WUENSCHE, Opal (Bible)

Opal Wuensche left this world and her earthly body Sunday morning, Feb. 17. She left pain behind and joined loved ones already in the heavens. She survived polio, lived a full life, but age, fragile bones, weakening muscles and dementia overcame her body and ended its life. Her love and spirit remain in our hearts.

Opal was born September 1, 1928, in Johnson City, Texas, the first daughter of Martin and Ella Bible. She had two older brothers, James (decd) and Roy Bible, followed by John (decd) and Robert (decd) before sisters Ruby and Mary join the family. She was born during hard times and remembered hard work and avoiding waste were the only ways to survive the Great Depression. Her memories of working equally with Roy and her dad in the fields and with their animals shaped part of her life.

She learned how to hunt and fish and knew this meant food for the family. Gardening and canning were also routine and necessary. She could equal her brothers and continued life as a strong and independent person. Johnson City didn’t offer much to a young woman in the 1940’s and she headed for Austin. Here she met and fell in love with a returning Navy veteran from Thorndale, Texas, Walter “Mickey” Wuensche. They were married in 1947 and two families became one through their union.They started their own family with the birth of Linda, their only child. In 1958 polio struck Opal.

It was an incredible battle, with many months spent in the hospital and many more months in rehab at Warm Springs. She came out with a wheel chair, braces, crutches and determination not to have her life limited by the paralysis in her legs. She had a husband, daughter, love and support of family and friends and a life to live. She was a stay at home “mom” to many. She kept nieces and nephews while parents worked, Opal loved children and made an after school home for many neighborhood kids and the sons and daughters of family friends. The house was full of the laugher of babies and children and the messes they made. She loved them all as if they were her own. To her, they were all like her own and loved just as much.

Opal and Mickey were a team. He was from farm country, not Hill Country. Opal taught Mickey to hunt deer and put trot lines in the Pedernales. Week-ends were always filled with trips to the rivers, lakes, coast or the ranches around Johnson City. Eventually farming became another chapter in their lives and you would find them in Thorndale on the week-ends, enjoying their cows, the land, the work and fishing in the ponds. They were never short of helping hands. “Second sons” joined them to help with work so they could enjoy the sports of hunting and fishing after the chores were done. Fun was had in work and play and the food was always good. Opal saw to that.

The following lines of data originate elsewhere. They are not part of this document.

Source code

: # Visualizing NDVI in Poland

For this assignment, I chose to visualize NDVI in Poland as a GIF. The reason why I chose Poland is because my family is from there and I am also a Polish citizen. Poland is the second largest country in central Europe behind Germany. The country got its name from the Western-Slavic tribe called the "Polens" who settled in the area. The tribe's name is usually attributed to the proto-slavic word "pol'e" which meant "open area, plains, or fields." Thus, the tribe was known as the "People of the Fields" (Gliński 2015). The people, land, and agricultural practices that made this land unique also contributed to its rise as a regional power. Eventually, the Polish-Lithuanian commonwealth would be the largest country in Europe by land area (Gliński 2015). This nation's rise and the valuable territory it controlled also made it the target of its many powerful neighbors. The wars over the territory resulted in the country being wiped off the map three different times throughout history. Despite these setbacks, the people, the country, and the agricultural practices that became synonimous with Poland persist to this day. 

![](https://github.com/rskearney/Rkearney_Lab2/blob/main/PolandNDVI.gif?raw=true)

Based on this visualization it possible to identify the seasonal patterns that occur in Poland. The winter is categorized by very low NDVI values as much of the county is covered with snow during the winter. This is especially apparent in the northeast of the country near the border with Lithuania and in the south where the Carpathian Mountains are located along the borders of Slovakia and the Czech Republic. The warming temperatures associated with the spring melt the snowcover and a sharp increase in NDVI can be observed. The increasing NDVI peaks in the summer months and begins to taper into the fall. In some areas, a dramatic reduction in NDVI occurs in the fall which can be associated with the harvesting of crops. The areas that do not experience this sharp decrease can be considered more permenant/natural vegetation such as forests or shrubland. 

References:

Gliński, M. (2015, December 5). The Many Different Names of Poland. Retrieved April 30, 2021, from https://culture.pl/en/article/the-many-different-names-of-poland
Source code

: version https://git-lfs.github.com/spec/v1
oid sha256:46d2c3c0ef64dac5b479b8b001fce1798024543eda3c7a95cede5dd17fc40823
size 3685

A balance was created and lessons were learned. Opal wanted to see Las Vegas. Mickey had to have a stroke to see the light. He decided he could get on a plane and off they went. They were hooked on flying and enjoyed many more trips to several casinos with their good friends Dutch, Minnie, Billie and others. Life was a party and Opal usually succeeded in bringing home more than she left. After Mickey lost his battle with cancer in 2010, Opal made a few more trips to casinos with family, creating happy memories for all.

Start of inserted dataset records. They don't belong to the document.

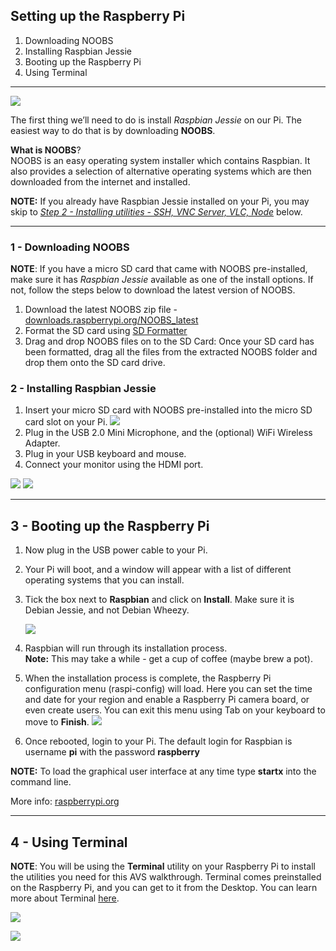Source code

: ## Setting up the Raspberry Pi

1. Downloading NOOBS
2. Installing Raspbian Jessie
3. Booting up the Raspberry Pi
4. Using Terminal

---

![](assets/raspberry-pi-b-plus3info.jpg)

The first thing we’ll need to do is install *Raspbian Jessie* on our Pi. The easiest way to do that is by downloading **NOOBS**.

**What is NOOBS**?  
NOOBS is an easy operating system installer which contains Raspbian. It also provides a selection of alternative operating systems which are then downloaded from the internet and installed.

**NOTE:** If you already have Raspbian Jessie installed on your Pi, you may skip to [*Step 2 - Installing utilities - SSH, VNC Server, VLC, Node*](#2---installing-utilities---ssh-vnc-server-vlc-node) below.

---

### 1 - Downloading NOOBS

**NOTE**: If you have a micro SD card that came with NOOBS pre-installed, make sure it has *Raspbian Jessie* available as one of the install options. If not, follow the steps below to download the latest version of NOOBS.

1. Download the latest NOOBS zip file - [downloads.raspberrypi.org/NOOBS_latest](https://downloads.raspberrypi.org/NOOBS_latest)
2. Format the SD card using [SD Formatter](https://www.raspberrypi.org/documentation/installation/noobs.md)
3. Drag and drop NOOBS files on to the SD Card: Once your SD card has been formatted, drag all the files from the extracted NOOBS folder and drop them onto the SD card drive.

### 2 - Installing Raspbian Jessie
1. Insert your micro SD card with NOOBS pre-installed into the micro SD card slot on your Pi.
![](assets/rpi-3.jpg)
2. Plug in the USB 2.0 Mini Microphone, and the (optional) WiFi Wireless Adapter.
3. Plug in your USB keyboard and mouse.
4. Connect your monitor using the HDMI port.

![](assets/rpi-2.jpg)
![](assets/rpi-4.jpg)

---

##  3 - Booting up the Raspberry Pi

1. Now plug in the USB power cable to your Pi.
2. Your Pi will boot, and a window will appear with a list of different operating systems that you can install.
3. Tick the box next to **Raspbian** and click on **Install**. Make sure it is Debian Jessie, and not Debian Wheezy.

	![](assets/noobs-setup-jessie.png)

4. Raspbian will run through its installation process.   
**Note:** This may take a while - get a cup of coffee (maybe brew a pot).
5. When the installation process is complete, the Raspberry Pi configuration menu (raspi-config) will load. Here you can set the time and date for your region and enable a Raspberry Pi camera board, or even create users. You can exit this menu using Tab on your keyboard to move to **Finish**.
	![](assets/raspi-config.jpg)
6. Once rebooted, login to your Pi. The default login for Raspbian is username **pi** with the password **raspberry**

**NOTE:** To load the graphical user interface at any time type **startx** into the command line.

More info: [raspberrypi.org](https://www.raspberrypi.org/help/noobs-setup/)

---

## 4 - Using Terminal

**NOTE**: You will be using the **Terminal** utility on your Raspberry Pi to install the utilities you need for this AVS walkthrough. Terminal comes preinstalled on the Raspberry Pi, and you can get to it from the Desktop. You can learn more about Terminal [here](https://www.raspberrypi.org/documentation/usage/terminal/).

![](assets/raspberry-pi-terminal-icon.png)

![](assets/raspberry-pi-terminal.png)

Opal is survived by her daughter, Linda, brother Roy and wife Joyce, sisters Mary and Ruby, sister-in-laws Anne (James), Lillie (Robert) and Marge Williams (Roy Wuensche), numerous nieces and nephews, “second sons and daughters” of heart, and the extended families of the Glauninger and Lamoreaux clans, and the “girls”, Sadie and Sophie, her Akitas.

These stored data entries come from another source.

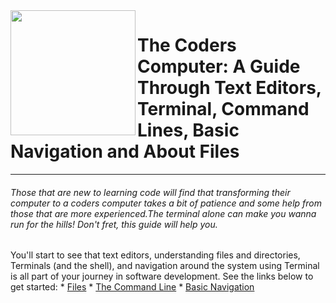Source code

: <img align="left" width="200" height="200" src="https://media3.giphy.com/media/JmJMzlXOiI0dq/100.webp?cid=ecf05e473f12c53e615e3d3827df0a5b1d63d7a9a9274ce6&rid=100.webp">

# The Coders Computer: A Guide Through Text Editors, Terminal, Command Lines, Basic Navigation and About Files 
-----------
###### Those that are new to learning code will find that transforming their computer to a coders computer takes a bit of patience and some help from those that are more experienced.The terminal alone can make you wanna run for the hills! Don't fret, this guide will help you.


You'll start to see that text editors, understanding files and directories, Terminals (and the shell), and navigation around the system using Terminal is all part of your journey in software development. See the links below to get started:
                                    * [Files](https://ryanstutorials.net/linuxtutorial/aboutfiles.php)
                                    * [The Command Line](https://ryanstutorials.net/linuxtutorial/commandline.php)
                                    * [Basic Navigation](https://ryanstutorials.net/linuxtutorial/commandline.php)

Visitation will be at 10:00 am Thursday, February 21, followed by a memorial tribute at 11:00 at Harrell Funeral Home, Austin, TX. Burial: 1:00 at Miller Creek Cemetery, Henley, TX. Although Opal loved flowers, she also loved animals. Memorial contributions can be made in her honor to Animal Rescue or the Austin Humane Society.

Special thanks to Marge Williams and her family for the love and care given to Opal during the most difficult time of her life, the time she was confined to bed. The many visits of loyal extended family members Gwen, Twanda, Dave, Debra, and Kathy were also greatly appreciated. Thank- you to everyone who helped care for her when it was needed.